Scan the records below and copy every line that contains the string "export".

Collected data
- - -
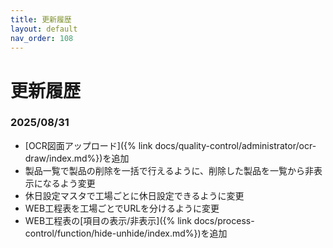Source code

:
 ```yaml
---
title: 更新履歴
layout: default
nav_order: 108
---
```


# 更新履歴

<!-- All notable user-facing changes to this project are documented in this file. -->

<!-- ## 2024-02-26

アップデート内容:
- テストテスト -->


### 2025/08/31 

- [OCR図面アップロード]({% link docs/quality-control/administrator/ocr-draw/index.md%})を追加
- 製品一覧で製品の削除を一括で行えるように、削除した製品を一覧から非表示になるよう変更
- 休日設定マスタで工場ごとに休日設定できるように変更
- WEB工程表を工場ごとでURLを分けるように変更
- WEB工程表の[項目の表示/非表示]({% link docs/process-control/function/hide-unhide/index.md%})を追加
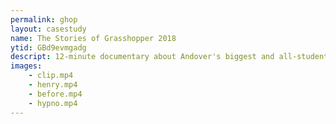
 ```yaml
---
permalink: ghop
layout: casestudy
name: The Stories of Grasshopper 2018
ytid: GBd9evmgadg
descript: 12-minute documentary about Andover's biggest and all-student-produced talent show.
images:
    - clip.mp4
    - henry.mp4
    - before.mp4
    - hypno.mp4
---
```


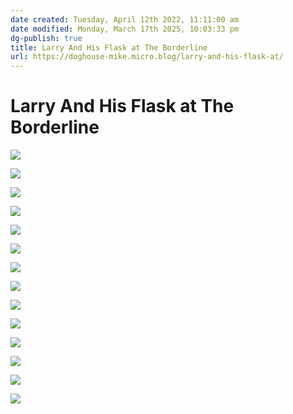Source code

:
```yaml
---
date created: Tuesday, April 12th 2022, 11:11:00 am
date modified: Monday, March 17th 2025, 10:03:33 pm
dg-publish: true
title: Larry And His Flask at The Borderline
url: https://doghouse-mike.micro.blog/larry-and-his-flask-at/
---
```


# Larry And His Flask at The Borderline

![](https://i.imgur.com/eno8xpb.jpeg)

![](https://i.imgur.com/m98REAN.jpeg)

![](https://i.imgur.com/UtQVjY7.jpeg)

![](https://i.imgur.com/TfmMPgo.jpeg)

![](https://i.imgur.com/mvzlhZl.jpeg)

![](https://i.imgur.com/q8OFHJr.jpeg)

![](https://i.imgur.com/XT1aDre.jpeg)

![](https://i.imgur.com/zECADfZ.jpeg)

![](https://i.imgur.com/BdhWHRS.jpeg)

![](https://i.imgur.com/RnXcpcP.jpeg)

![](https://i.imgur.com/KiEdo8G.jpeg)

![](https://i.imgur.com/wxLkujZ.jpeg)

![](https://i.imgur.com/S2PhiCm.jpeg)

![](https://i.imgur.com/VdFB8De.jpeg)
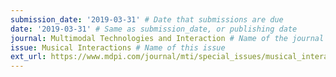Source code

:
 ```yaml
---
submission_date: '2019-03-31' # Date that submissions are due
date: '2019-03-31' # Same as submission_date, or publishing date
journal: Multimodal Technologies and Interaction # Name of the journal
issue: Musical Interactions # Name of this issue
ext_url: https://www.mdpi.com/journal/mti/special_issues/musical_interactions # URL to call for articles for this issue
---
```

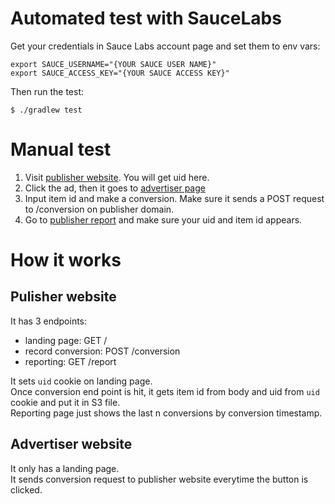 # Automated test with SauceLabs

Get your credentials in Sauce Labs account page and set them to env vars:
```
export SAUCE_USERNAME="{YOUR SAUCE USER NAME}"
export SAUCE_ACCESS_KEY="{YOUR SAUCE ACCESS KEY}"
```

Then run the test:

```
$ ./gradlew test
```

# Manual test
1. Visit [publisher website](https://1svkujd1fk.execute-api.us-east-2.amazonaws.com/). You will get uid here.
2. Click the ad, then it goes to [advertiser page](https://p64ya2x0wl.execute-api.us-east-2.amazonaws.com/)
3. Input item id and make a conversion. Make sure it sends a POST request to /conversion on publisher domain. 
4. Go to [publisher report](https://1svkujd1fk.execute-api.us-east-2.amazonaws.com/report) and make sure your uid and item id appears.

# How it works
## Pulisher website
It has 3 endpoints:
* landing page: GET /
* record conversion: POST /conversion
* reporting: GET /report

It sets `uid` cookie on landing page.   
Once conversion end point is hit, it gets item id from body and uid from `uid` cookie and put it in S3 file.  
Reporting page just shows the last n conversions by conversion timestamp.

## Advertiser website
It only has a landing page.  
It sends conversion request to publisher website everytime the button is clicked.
- - -
▸ **REPLY TO THE EXERCISE**
export SAUCE_USERNAME="{YOUR SAUCE USER NAME}"
export SAUCE_ACCESS_KEY="{YOUR SAUCE ACCESS KEY}"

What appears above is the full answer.